Filter task. Return each line of the material that holds the string "texttt".
---+---
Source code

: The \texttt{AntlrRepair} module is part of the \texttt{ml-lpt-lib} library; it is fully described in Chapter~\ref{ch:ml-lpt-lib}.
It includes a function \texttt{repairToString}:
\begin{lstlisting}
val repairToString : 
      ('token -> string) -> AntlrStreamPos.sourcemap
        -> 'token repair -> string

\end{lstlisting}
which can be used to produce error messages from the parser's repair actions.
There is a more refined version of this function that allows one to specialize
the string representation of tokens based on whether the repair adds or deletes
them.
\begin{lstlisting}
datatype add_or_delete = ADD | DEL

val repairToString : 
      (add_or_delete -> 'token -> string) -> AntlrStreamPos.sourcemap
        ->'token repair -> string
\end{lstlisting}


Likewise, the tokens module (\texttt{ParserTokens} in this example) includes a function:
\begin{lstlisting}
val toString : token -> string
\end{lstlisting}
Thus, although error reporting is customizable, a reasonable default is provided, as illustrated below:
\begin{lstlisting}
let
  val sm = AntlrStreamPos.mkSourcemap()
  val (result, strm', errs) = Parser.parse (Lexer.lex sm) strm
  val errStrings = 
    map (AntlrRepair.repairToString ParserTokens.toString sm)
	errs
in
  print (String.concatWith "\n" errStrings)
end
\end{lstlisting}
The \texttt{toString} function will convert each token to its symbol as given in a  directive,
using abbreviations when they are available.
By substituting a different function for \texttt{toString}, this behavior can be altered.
---+---
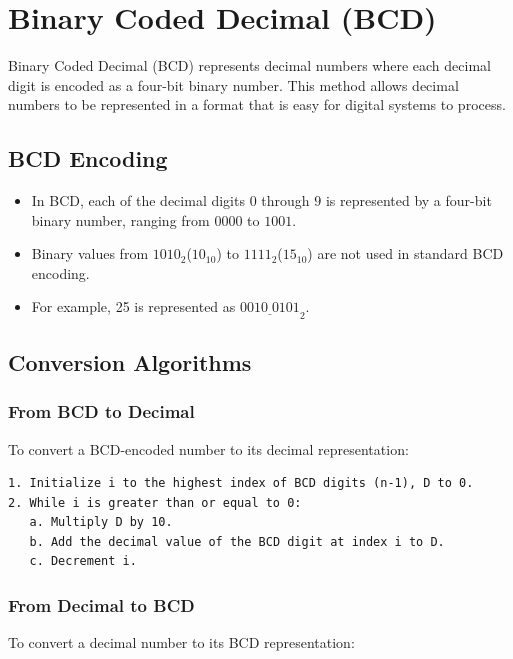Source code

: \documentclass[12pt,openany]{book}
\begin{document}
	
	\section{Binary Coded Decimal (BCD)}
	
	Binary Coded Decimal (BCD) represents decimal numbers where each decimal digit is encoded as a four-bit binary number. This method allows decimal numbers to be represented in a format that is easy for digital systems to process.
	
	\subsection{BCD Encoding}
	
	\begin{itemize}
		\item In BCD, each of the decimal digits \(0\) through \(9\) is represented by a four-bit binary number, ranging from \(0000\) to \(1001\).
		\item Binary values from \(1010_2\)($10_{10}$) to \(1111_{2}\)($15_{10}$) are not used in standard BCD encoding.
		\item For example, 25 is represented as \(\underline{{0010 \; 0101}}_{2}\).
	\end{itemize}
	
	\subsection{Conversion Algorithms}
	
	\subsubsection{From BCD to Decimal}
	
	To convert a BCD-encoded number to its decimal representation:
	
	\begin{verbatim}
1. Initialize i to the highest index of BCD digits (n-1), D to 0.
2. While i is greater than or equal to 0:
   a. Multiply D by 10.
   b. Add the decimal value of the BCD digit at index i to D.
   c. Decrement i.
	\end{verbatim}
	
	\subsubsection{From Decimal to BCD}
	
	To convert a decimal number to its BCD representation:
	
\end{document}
---+---
_TASK SOLUTION_
: The \texttt{AntlrRepair} module is part of the \texttt{ml-lpt-lib} library; it is fully described in Chapter~\ref{ch:ml-lpt-lib}.
It includes a function \texttt{repairToString}:
Likewise, the tokens module (\texttt{ParserTokens} in this example) includes a function:
The \texttt{toString} function will convert each token to its symbol as given in a  directive,
By substituting a different function for \texttt{toString}, this behavior can be altered.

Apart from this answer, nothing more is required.